Bipartisan Group of 217 U.S. Representatives Ask HHS to Stop 340B Rebate Model and Look Into Third Party Vendors
Two hundred seventeen U.S. representatives—173 Democrats and 44 Republicans—this morning asked U.S. Health and Human Services (HHS) Secretary Alex Azar to take immediate action to stop drug companies and a vendor from changing the 340B program from a discount to a rebate model.
Lawmakers told Azar in a Nov. 13 letter that pharma information technology company Kalderos’ 340B Pay software unilaterally forces 340B participants to buy drugs at list price and then request rebates, giving drug manufacturers “tremendous leverage over covered entities.”
“This platform could make participation in 340B more difficult for covered entities, effectively reshaping the 340B program in a way that only serves manufacturers’ and these third-party vendors’ financial interests,” the lawmakers said. “These tactics open the door for significant compliance issues, threatening to put manufacturers in violation of their statutory obligation to provide 340B pricing.”
The House members asked Azar “to make clear that manufacturers may not implement a 340B rebate model without approval from [the U.S. Health Resources and Services Administration] HRSA.” They said HRSA should not approve the use of a rebate model “without first soliciting feedback and publishing guidance through the notice-and-comment process.”
The lawmakers asked Azar to answer by Nov. 30
Has Kalderos, any other third-party vendor, or any drug company sought input from HHS regarding the use of a rebate model covered entities?

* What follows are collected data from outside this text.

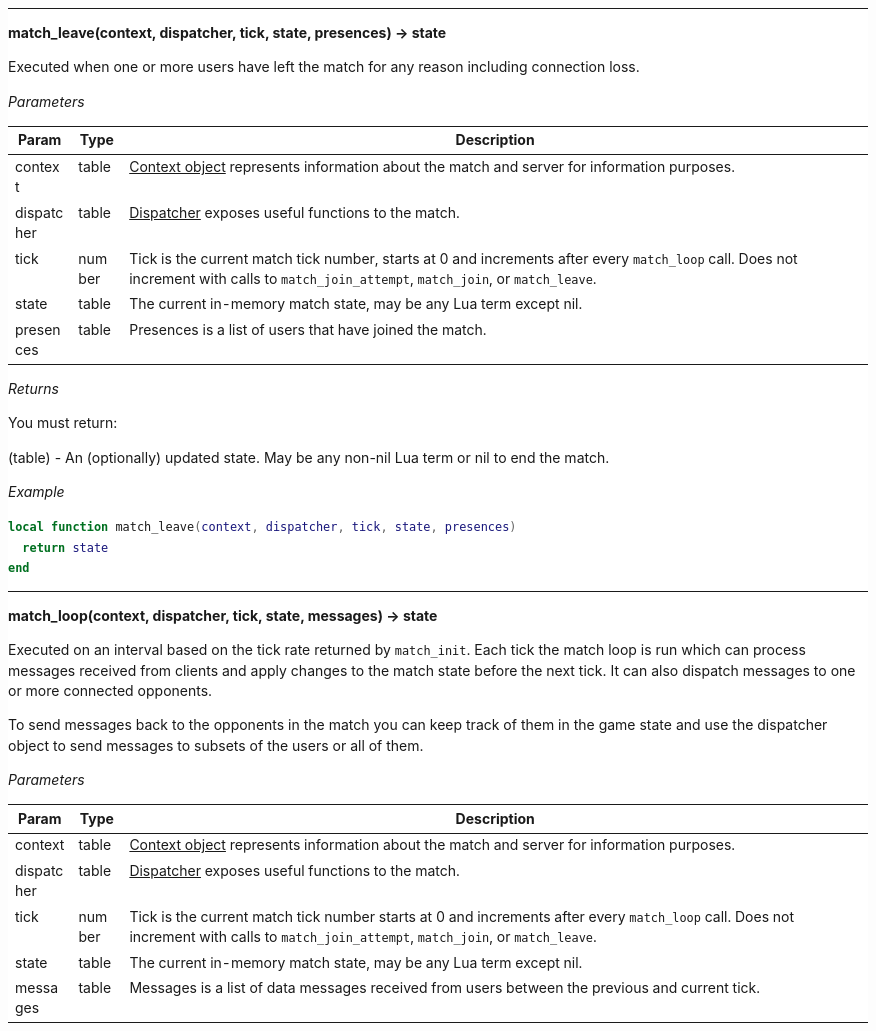 
---

__match_leave(context, dispatcher, tick, state, presences) -> state__

Executed when one or more users have left the match for any reason including connection loss.

_Parameters_

| Param | Type | Description |
| ----- | ---- | ----------- |
| context | table | [Context object](runtime-code-basics.md#register-hooks) represents information about the match and server for information purposes. |
| dispatcher | table | [Dispatcher](#match-runtime-api) exposes useful functions to the match. |
| tick | number | Tick is the current match tick number, starts at 0 and increments after every `match_loop` call. Does not increment with calls to `match_join_attempt`, `match_join`, or `match_leave`. |
| state | table | The current in-memory match state, may be any Lua term except nil. |
| presences | table | Presences is a list of users that have joined the match. |

_Returns_

You must return:

(table) - An (optionally) updated state. May be any non-nil Lua term or nil to end the match.

_Example_

```lua tab="Lua"
local function match_leave(context, dispatcher, tick, state, presences)
  return state
end
```

---

__match_loop(context, dispatcher, tick, state, messages) -> state__

Executed on an interval based on the tick rate returned by `match_init`. Each tick the match loop is run which can process messages received from clients and apply changes to the match state before the next tick. It can also dispatch messages to one or more connected opponents.

To send messages back to the opponents in the match you can keep track of them in the game state and use the dispatcher object to send messages to subsets of the users or all of them.

_Parameters_

| Param | Type | Description |
| ----- | ---- | ----------- |
| context | table | [Context object](runtime-code-basics.md#register-hooks) represents information about the match and server for information purposes. |
| dispatcher | table | [Dispatcher](#match-runtime-api) exposes useful functions to the match. |
| tick | number | Tick is the current match tick number starts at 0 and increments after every `match_loop` call. Does not increment with calls to `match_join_attempt`, `match_join`, or `match_leave`. |
| state | table | The current in-memory match state, may be any Lua term except nil. |
| messages | table | Messages is a list of data messages received from users between the previous and current tick. |
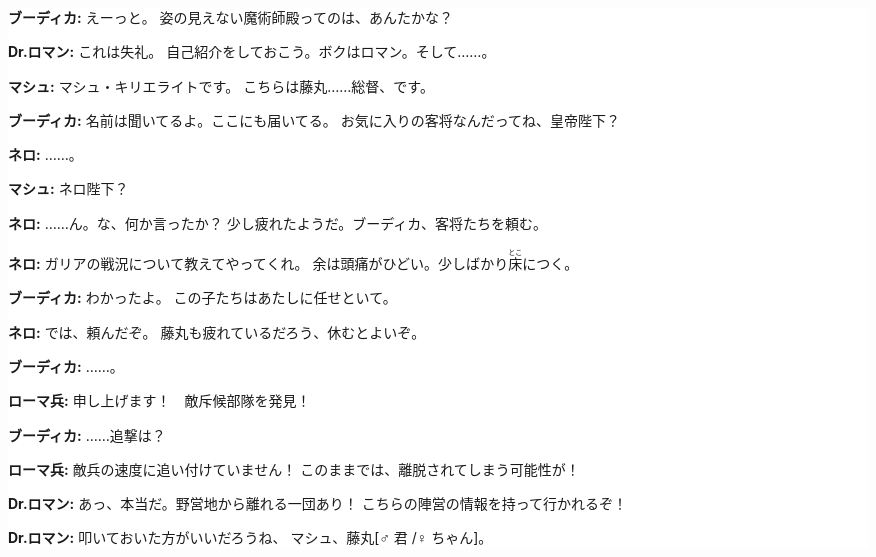 **ブーディカ:**
えーっと。
姿の見えない魔術師殿ってのは、あんたかな？

**Dr.ロマン:**
これは失礼。
自己紹介をしておこう。ボクはロマン。そして……。

**マシュ:**
マシュ・キリエライトです。
こちらは藤丸……総督、です。

**ブーディカ:**
名前は聞いてるよ。ここにも届いてる。
お気に入りの客将なんだってね、皇帝陛下？

**ネロ:**
……。

**マシュ:**
ネロ陛下？

**ネロ:**
……ん。な、何か言ったか？
少し疲れたようだ。ブーディカ、客将たちを頼む。

**ネロ:**
ガリアの戦況について教えてやってくれ。
余は頭痛がひどい。少しばかり<ruby>床<rt>とこ</rt></ruby>につく。

**ブーディカ:**
わかったよ。
この子たちはあたしに任せといて。

**ネロ:**
では、頼んだぞ。
藤丸も疲れているだろう、休むとよいぞ。

**ブーディカ:**
……。

**ローマ兵:**
申し上げます！　敵斥候部隊を発見！

**ブーディカ:**
……追撃は？

**ローマ兵:**
敵兵の速度に追い付けていません！
このままでは、離脱されてしまう可能性が！

**Dr.ロマン:**
あっ、本当だ。野営地から離れる一団あり！
こちらの陣営の情報を持って行かれるぞ！

**Dr.ロマン:**
叩いておいた方がいいだろうね、
マシュ、藤丸[♂ 君 /♀️ ちゃん]。
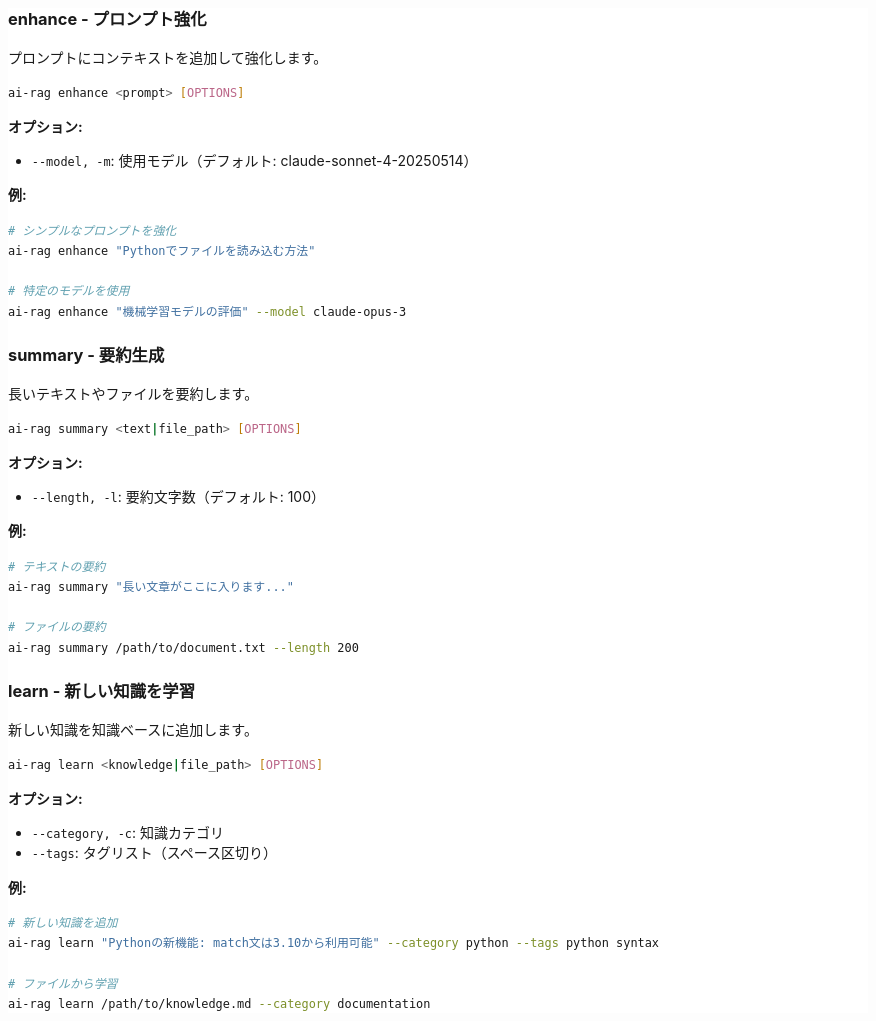 ### enhance - プロンプト強化

プロンプトにコンテキストを追加して強化します。

```bash
ai-rag enhance <prompt> [OPTIONS]
```

**オプション:**
- `--model, -m`: 使用モデル（デフォルト: claude-sonnet-4-20250514）

**例:**
```bash
# シンプルなプロンプトを強化
ai-rag enhance "Pythonでファイルを読み込む方法"

# 特定のモデルを使用
ai-rag enhance "機械学習モデルの評価" --model claude-opus-3
```

### summary - 要約生成

長いテキストやファイルを要約します。

```bash
ai-rag summary <text|file_path> [OPTIONS]
```

**オプション:**
- `--length, -l`: 要約文字数（デフォルト: 100）

**例:**
```bash
# テキストの要約
ai-rag summary "長い文章がここに入ります..."

# ファイルの要約
ai-rag summary /path/to/document.txt --length 200
```

### learn - 新しい知識を学習

新しい知識を知識ベースに追加します。

```bash
ai-rag learn <knowledge|file_path> [OPTIONS]
```

**オプション:**
- `--category, -c`: 知識カテゴリ
- `--tags`: タグリスト（スペース区切り）

**例:**
```bash
# 新しい知識を追加
ai-rag learn "Pythonの新機能: match文は3.10から利用可能" --category python --tags python syntax

# ファイルから学習
ai-rag learn /path/to/knowledge.md --category documentation
```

What guidance has HHS provided to Kalderos, any other third-party vendors, or drug companies regarding the use of a rebate model for covered entities?
What oversight, if any, would HRSA have into the operations of 340B Pay or similar third-party platforms that provide manufacturers with significantly more authority over the 340B program and jeopardize their compliance with 340B statutory requirements?
What steps would be taken to ensure that drug companies not deny 340B pricing to covered entities and that covered entities would be able to access 340B pricing in a timely manner and without facing unnecessary administrative or financial burden?
“We are deeply concerned that the use of a rebate model could threaten the ability of covered entities to access 340B savings and provide accessible, affordable prescription drugs and critical health care services to millions of low-income Americans the 340B program is intended to serve,” the letter said.
A bipartisan group of six lawmakers—Reps. Abigail D. Spanberger (D-Va.), Cindy Axne (D-Iowa), David McKinley (R-W.Va.), Dusty Johnson (R-S.D.), John Katko (R-N.Y.), and Doris Matsui (D-Calif.)—were the letter’s driving force.
In September, Axne got 103 other House Democrats to sign a letter to Azar and high ranking HRSA officials asking them “to rescind or not implement” President Trump’s executive order requiring community health centers to pass along all 340B savings on insulin and injectable epinephrine to patients. The Biden administration is likely to rescind the executive order. The National Association of Community Health Centers strongly objected to the order, saying it is unnecessary and would decrease some patients’ access to affordable drugs.